Douglass’s message was not just about African Americans. Rather, it offers a stinging rebuke to all those who believe that men and women cannot be the masters of their own fates.
The freedom that Douglass agitated for was not the freedom of the welfare state. Simply providing for people’s material needs was not a substitute for giving them their freedom. Besides, “doing for” all too easily morphed into “doing to,” an opportunity to do “mischief,” as he put it. He knew that, as President Gerald Ford once said (in a quote often misattributed to Barry Goldwater), “a government big enough to give you everything you want is big enough to take away everything you have.”
He strongly believed in limited government, claiming there was no “governmental authority to pass laws, nor compel obedience to any laws that are against the natural rights and happiness of men.”
Moreover, Douglass understood that economic liberty was a crucial component of liberty more generally. He believed in private property and the accumulation of wealth. When a speaker from the Rhode Island Anti-Slavery Society compared “wage slavery” to “chattel slavery,” Douglass declared such sentiments to be “arrant nonsense,” and argued forcefully that “so far from being a sin to accumulate property, it is the plain duty of every man to lay up something for the future.”
He rejected class warfare, saying, “I have no sympathy for the narrow, selfish notion of economy which assumes that every crumb of bread which goes into the mouth of one class is so much taken from the mouths of another class.” And while acknowledging the imperfections of capitalism in practice, he nonetheless saw it as the best engine for both individual betterment and economic progress.
As for the redistribution of wealth, Douglass warned, “The non-producers now receive the larger share of what those who labor produce. The result is natural. Discontent culminates in exactly the same ratio that intelligence sustains aspiration.”
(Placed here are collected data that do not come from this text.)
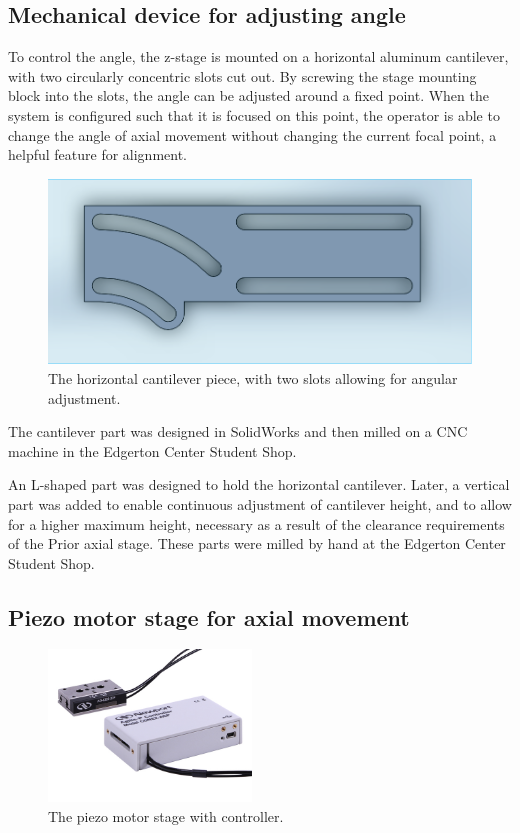 \subsection{Mechanical device for adjusting angle}

To control the angle, the z-stage is mounted on a horizontal aluminum cantilever, with two circularly concentric slots cut out. By screwing the stage mounting block into the slots, the angle can be adjusted around a fixed point. When the system is configured such that it is focused on this point, the operator is able to change the angle of axial movement without changing the current focal point, a helpful feature for alignment.

\begin{figure}[h!]
\centering
\includegraphics[width=1.0\textwidth]{Images/Alignment/horizontal_part.png}
\caption{The horizontal cantilever piece, with two slots allowing for angular adjustment.}
\end{figure}

The cantilever part was designed in SolidWorks and then milled on a CNC machine in the Edgerton Center Student Shop.

An L-shaped part was designed to hold the horizontal cantilever. Later, a vertical part was added to enable continuous adjustment of cantilever height, and to allow for a higher maximum height, necessary as a result of the clearance requirements of the Prior axial stage. These parts were milled by hand at the Edgerton Center Student Shop.

\subsection{Piezo motor stage for axial movement}

\begin{figure}[h!]
\centering
\includegraphics[width=0.48\textwidth]{Images/System/z-stage.jpg}
\caption{The piezo motor stage with controller.}
\end{figure}


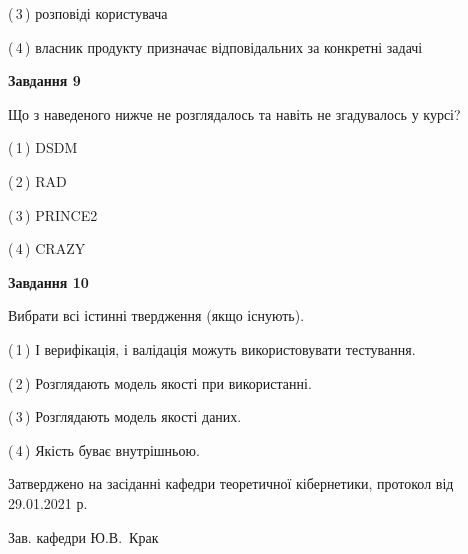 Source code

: \documentclass[10pt, ukrainian]{article}
\begin{document}
{\begin {large}
(\,3\,) розповіді користувача%



(\,4\,) власник продукту призначає відповідальних за конкретні задачі%


{\begin {center}\textbf{Завдання 9}\end {center}}\par
Що з наведеного нижче не розглядалось та навіть не згадувалось у курсі?\par
\vspace{2mm}



(\,1\,) DSDM%



(\,2\,) RAD%



(\,3\,) PRINCE2%



(\,4\,) CRAZY%


{\begin {center}\textbf{Завдання 10}\end {center}}\par
Вибрати всі істинні твердження (якщо існують).\par
\vspace{2mm}



(\,1\,) І верифікація, і валідація можуть використовувати тестування.%



(\,2\,) Розглядають модель якості при використанні.%



(\,3\,) Розглядають модель якості даних.%



(\,4\,) Якість буває внутрішньою.%



\end {large}}
{\vspace{5mm}\smallskip \begin {small} Затверджено на засіданні кафедри теоретичної кібернетики, протокол  від   29.01.2021 р.\par\smallskip\smallskip
{\parbox {6.5 cm}{Зав. кафедри \dotfill Ю.В.~Крак}} \end{small}}
\newpage
\end{document}
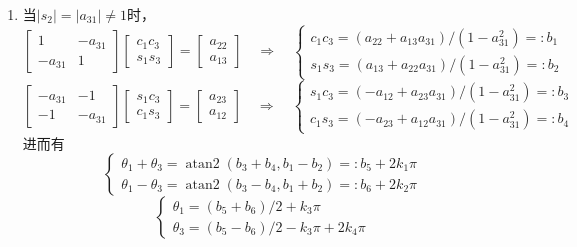 \begin{enumerate}
\item[(III)] 当$|s_2| = |a_{31}| \neq 1$时，
\begin{equation}
\begin{bmatrix}
1 & -a_{31} \\ -a_{31} & 1
\end{bmatrix}
\begin{bmatrix}
c_1c_3 \\ s_1s_3
\end{bmatrix}
=
\begin{bmatrix}
a_{22} \\ a_{13}
\end{bmatrix}
\quad\Rightarrow\quad
\begin{cases}
c_1c_3 = (a_{22} + a_{13}a_{31})/(1 - a_{31}^2) =: b_1 \\[3pt]
s_1s_3 = (a_{13} + a_{22}a_{31})/(1 - a_{31}^2) =: b_2
\end{cases}
\end{equation}
\begin{equation}
\begin{bmatrix}
-a_{31} & -1 \\ -1 & -a_{31}
\end{bmatrix}
\begin{bmatrix}
s_1c_3 \\ c_1s_3
\end{bmatrix}
=
\begin{bmatrix}
a_{23} \\ a_{12}
\end{bmatrix}
\quad\Rightarrow\quad
\begin{cases}
s_1c_3 = (-a_{12} + a_{23}a_{31})/(1 - a_{31}^2) =: b_3 \\[3pt]
c_1s_3 = (-a_{23} + a_{12}a_{31})/(1 - a_{31}^2) =: b_4
\end{cases}
\end{equation}
进而有
\begin{equation}
\begin{cases}
\theta_1 + \theta_3 = \operatorname{atan2}(b_3 + b_4, b_1 - b_2) =: b_5 + 2k_1\pi \\[4pt]
\theta_1 - \theta_3 = \operatorname{atan2}(b_3 - b_4, b_1 + b_2) =: b_6 + 2k_2\pi
\end{cases}
\end{equation}
\begin{equation}
\begin{cases}
\theta_1 = (b_5 + b_6)/2 + k_3\pi \\[4pt]
\theta_3 = (b_5 - b_6)/2 - k_3\pi + 2k_4\pi
\end{cases}
\end{equation}
\end{enumerate}

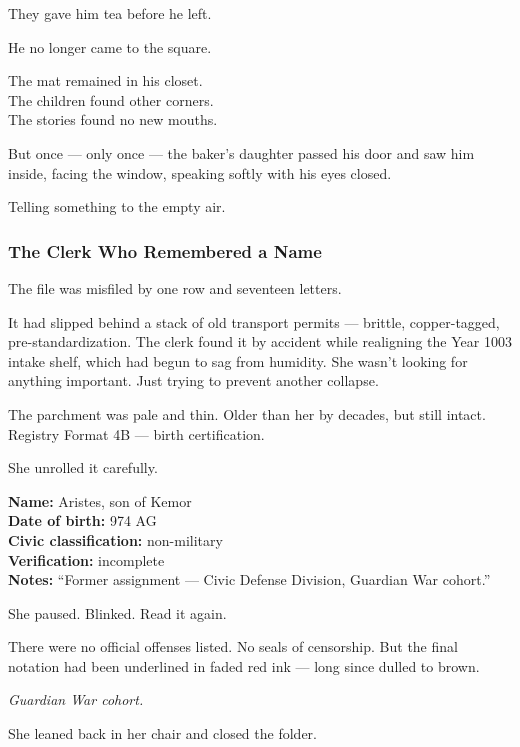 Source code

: \documentclass[12pt]{article}
\begin{document}
They gave him tea before he left.

\vspace{1em}

He no longer came to the square.

The mat remained in his closet.\\
The children found other corners.\\
The stories found no new mouths.

But once --- only once --- the baker’s daughter passed his door and saw him inside, facing the window, speaking softly with his eyes closed.

Telling something to the empty air.

\dotfill

\subsubsection*{The Clerk Who Remembered a Name}

The file was misfiled by one row and seventeen letters.

It had slipped behind a stack of old transport permits --- brittle, copper-tagged, pre-standardization. The clerk found it by accident while realigning the Year 1003 intake shelf, which had begun to sag from humidity. She wasn’t looking for anything important. Just trying to prevent another collapse.

The parchment was pale and thin. Older than her by decades, but still intact. Registry Format 4B --- birth certification.

She unrolled it carefully.

\textbf{Name:} Aristes, son of Kemor\\
\textbf{Date of birth:} 974 AG\\
\textbf{Civic classification:} non-military\\
\textbf{Verification:} incomplete\\
\textbf{Notes:} “Former assignment --- Civic Defense Division, Guardian War cohort.”

She paused. Blinked. Read it again.

There were no official offenses listed. No seals of censorship. But the final notation had been underlined in faded red ink --- long since dulled to brown.

\textit{Guardian War cohort.}

\vspace{1em}

She leaned back in her chair and closed the folder.
\end{document}
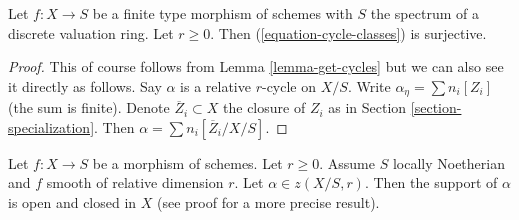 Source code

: \begin{lemma}
\label{lemma-get-cycles-dvr}
Let $f : X \to S$ be a finite type morphism of schemes with $S$
the spectrum of a discrete valuation ring. Let $r \geq 0$.
Then (\ref{equation-cycle-classes}) is surjective.
\end{lemma}

\begin{proof}
This of course follows from Lemma \ref{lemma-get-cycles} but we can
also see it directly as follows. Say $\alpha$ is a relative $r$-cycle
on $X/S$. Write $\alpha_\eta = \sum n_i[Z_i]$ (the sum is finite). Denote
$\overline{Z}_i \subset X$ the closure of $Z_i$ as in
Section \ref{section-specialization}. Then
$\alpha = \sum n_i[\overline{Z}_i/X/S]$.
\end{proof}

\begin{lemma}
\label{lemma-relative-cycle-smooth}
Let $f : X \to S$ be a morphism of schemes. Let $r \geq 0$. Assume $S$
locally Noetherian and $f$ smooth of relative dimension $r$. Let
$\alpha \in z(X/S, r)$. Then the support of $\alpha$ is open and closed in $X$
(see proof for a more precise result).
\end{lemma}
Those are not exactly the sentiments that one would hear from Occupy Wall Street or the Obama administration. In fact, modern liberal historians have accused Douglass of having a “pro-capitalist bias,” in the words of the University of Virginia’s Waldo Martin. Yale’s David Blight criticizes Douglass for preaching “laissez-faire individualism.”
Perhaps. Certainly Douglass would have had no use for today’s leviathan state that tells people how to save for their retirement, what health insurance to buy, what charities to support, what to eat, or whom they can marry. He would have been shocked by a government from which roughly 60 percent of Americans receive more in benefits than they pay to it in federal taxes. The man who advocated self-help and hard work would never have accepted a welfare state that has trapped generations in poverty. This passionate advocate of achievement through education would have been appalled by a system that puts the interests of teachers above those of students and forces parents to continue sending their children to failing schools. And the man who preached thrift and wrote that “I had a wholesome dread of the consequences of running in debt” would have certainly opposed the profligacy that’s produced our $16.7 trillion national debt.
A memorial to Douglass in the Capitol is long overdue. But an even better tribute would be for a few more members of Congress to remember what this great man said, and what he stood for.